* _EXERCISE DIRECTIONS_
Of all the lines in the entries, how many carry the word "profile"? The reply is that number and no more.

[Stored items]
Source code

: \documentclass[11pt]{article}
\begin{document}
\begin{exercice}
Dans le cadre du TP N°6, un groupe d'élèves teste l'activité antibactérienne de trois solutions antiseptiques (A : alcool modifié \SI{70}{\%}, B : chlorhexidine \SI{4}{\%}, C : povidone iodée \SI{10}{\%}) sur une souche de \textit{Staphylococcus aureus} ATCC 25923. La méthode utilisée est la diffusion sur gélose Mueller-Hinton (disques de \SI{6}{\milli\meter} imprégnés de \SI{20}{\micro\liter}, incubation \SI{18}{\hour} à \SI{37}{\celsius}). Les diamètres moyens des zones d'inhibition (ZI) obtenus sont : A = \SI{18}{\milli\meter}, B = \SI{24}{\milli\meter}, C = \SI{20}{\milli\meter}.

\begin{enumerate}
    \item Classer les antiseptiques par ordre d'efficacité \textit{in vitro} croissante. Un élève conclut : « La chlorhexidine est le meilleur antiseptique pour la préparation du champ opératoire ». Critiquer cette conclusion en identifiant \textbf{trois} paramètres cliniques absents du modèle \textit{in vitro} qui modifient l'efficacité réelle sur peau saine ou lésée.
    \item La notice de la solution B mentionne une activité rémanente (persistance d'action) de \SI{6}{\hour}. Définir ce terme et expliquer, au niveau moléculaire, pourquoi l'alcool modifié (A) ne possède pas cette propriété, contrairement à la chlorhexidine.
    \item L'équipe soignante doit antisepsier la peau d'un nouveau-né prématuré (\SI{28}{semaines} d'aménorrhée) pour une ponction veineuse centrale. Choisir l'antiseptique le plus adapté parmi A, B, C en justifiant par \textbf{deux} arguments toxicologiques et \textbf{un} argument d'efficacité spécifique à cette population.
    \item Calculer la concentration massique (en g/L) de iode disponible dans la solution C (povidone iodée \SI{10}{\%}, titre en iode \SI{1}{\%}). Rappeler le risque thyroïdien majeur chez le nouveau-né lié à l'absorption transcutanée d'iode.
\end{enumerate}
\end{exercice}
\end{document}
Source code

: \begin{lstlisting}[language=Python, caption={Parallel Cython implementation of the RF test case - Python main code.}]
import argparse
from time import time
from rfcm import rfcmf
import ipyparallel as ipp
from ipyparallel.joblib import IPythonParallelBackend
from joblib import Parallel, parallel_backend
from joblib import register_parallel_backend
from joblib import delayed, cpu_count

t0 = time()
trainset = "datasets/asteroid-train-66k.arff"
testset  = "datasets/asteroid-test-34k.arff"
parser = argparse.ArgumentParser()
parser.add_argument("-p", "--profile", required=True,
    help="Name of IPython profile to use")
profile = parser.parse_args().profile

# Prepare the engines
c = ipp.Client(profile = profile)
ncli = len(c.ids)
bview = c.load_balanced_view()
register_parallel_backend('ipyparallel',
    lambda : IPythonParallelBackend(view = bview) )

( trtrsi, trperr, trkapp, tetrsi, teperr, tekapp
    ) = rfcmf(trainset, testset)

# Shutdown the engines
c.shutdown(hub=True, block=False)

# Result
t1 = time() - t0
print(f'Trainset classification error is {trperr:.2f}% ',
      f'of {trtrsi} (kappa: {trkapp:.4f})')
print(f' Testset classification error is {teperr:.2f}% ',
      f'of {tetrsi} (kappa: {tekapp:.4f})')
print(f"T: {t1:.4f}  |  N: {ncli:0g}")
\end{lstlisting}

* _RESPONSE TO THIS TASK_
4